EduScale AI Benchmark Dataset Card

Dataset Description

This repository includes benchmark result files for evaluating EduScale AI on educational slide images. The benchmark files contain per-image image quality, OCR, and runtime metrics for the 2x and 3x TensorFlow Lite models.

The underlying image files are not included in this repository.

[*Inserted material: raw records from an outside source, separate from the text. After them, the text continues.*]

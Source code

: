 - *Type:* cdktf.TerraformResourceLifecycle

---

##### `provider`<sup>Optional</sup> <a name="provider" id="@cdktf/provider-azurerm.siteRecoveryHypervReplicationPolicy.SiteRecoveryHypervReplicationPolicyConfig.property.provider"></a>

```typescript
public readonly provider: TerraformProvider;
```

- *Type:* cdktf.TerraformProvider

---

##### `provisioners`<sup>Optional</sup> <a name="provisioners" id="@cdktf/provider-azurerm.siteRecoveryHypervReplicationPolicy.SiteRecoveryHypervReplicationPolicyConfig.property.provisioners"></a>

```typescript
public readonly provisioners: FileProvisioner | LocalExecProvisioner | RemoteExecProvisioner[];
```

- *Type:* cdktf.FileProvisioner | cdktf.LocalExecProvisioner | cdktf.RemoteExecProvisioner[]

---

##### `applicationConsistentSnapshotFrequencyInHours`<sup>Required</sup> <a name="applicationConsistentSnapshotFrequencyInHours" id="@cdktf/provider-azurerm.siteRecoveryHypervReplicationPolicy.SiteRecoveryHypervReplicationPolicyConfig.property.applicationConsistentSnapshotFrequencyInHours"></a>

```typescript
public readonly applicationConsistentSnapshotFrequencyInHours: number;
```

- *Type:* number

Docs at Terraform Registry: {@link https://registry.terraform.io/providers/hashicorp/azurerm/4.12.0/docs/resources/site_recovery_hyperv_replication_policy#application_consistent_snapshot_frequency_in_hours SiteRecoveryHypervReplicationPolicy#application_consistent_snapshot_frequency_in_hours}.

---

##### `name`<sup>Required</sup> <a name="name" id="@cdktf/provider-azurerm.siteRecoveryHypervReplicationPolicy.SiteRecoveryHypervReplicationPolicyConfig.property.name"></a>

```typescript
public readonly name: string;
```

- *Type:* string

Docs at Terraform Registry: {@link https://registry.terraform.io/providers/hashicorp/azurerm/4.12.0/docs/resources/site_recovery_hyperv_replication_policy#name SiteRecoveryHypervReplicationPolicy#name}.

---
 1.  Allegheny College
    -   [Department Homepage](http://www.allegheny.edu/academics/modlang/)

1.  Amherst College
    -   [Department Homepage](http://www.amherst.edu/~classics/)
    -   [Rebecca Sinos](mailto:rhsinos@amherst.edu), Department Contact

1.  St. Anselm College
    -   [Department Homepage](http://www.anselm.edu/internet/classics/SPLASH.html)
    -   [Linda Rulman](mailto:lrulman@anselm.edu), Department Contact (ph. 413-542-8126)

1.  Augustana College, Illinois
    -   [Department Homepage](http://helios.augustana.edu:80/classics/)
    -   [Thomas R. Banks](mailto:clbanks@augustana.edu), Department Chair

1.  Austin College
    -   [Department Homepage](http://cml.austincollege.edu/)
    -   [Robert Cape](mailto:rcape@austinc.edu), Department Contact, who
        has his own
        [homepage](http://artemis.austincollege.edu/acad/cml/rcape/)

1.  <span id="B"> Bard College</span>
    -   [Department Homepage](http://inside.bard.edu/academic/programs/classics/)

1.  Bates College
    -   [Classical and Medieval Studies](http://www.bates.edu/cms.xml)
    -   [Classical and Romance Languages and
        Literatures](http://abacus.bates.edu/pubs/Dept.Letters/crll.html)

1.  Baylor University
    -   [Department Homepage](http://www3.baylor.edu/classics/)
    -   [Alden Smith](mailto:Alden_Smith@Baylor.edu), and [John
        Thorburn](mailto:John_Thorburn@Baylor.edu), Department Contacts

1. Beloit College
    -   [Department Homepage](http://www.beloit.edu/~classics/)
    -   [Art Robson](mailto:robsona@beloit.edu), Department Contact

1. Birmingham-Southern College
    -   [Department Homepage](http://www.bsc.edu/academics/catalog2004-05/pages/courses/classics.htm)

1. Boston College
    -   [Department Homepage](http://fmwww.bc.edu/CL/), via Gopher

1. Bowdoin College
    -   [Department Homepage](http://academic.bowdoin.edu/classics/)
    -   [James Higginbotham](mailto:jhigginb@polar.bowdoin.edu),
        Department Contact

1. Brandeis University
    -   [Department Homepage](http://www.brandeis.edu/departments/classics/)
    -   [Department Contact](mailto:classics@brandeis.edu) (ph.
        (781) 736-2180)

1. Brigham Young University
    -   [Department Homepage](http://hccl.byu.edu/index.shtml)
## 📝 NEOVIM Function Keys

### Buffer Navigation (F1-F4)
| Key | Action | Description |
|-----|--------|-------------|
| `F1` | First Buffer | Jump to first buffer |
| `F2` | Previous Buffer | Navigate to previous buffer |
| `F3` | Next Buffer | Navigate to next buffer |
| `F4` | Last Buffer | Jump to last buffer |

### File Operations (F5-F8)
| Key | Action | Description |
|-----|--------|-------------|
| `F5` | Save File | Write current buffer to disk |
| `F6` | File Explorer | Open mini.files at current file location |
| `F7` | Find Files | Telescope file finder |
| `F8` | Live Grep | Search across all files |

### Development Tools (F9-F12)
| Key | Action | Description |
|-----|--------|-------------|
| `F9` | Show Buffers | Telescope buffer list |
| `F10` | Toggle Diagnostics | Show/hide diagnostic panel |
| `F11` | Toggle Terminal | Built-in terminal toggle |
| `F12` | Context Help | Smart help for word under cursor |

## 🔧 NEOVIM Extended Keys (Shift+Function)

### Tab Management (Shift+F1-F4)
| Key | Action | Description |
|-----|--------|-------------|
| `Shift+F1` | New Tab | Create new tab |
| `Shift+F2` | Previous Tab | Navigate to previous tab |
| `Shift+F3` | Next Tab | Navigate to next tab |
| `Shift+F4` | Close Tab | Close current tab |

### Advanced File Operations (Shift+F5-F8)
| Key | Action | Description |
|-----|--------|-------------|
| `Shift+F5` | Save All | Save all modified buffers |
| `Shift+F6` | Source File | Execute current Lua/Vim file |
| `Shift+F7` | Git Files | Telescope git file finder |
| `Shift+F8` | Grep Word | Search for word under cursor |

The CSV files are included as benchmark evidence for model comparison.

Data Sources

The project data was gathered from two source categories:

Source	Description	Redistribution Status
Dataset for ppt by Manisha717 on Kaggle	Public collection of PPT files for testing, covering varied presentation topics	Not redistributed here because the Kaggle page lists the license as unknown
Creator-generated samples	Additional educational slide/image samples created by the project author	Used for project evaluation and development

The benchmark CSVs are included to document model behavior without republishing the original PPT files or source images.

Files

File	Description
`benchmarks/benchmark_x2.csv`	Per-image benchmark results for the 2x model
`benchmarks/benchmark_x3.csv`	Per-image benchmark results for the 3x model
`benchmarks/benchmark_summary.csv`	Averaged model comparison summary

CSV Schema

The detailed benchmark files use the following columns:

Column	Description
`file`	Evaluation image filename
`psnr`	Peak signal-to-noise ratio
`ssim`	Structural similarity index
`runtime_ms`	Inference runtime in milliseconds
`lr_conf`	OCR confidence on low-resolution input
`sr_conf`	OCR confidence after super-resolution
`hr_conf`	OCR confidence on high-resolution reference
`baseline_cer`	Character error rate for the baseline input
`sr_cer`	Character error rate after super-resolution

The summary file uses:

Column	Description
`model`	Model identifier
`scale`	Upscaling factor
`psnr`	Average PSNR
`ssim`	Average SSIM
`ocr_confidence`	Average `sr_conf`
`cer`	Average `sr_cer`
`runtime_ms`	Average runtime in milliseconds
`device`	Device used for benchmark measurement

Evaluation Device

Benchmarks in benchmark_summary.csv are labeled as measured on:

Realme Note 50

Known Limitations

The CSV files provide benchmark metrics, not the original image dataset.
Results are specific to the evaluation pipeline and device used.
The benchmark domain is educational slides and may not generalize to all scanned documents, handwriting, photos, or non-educational imagery.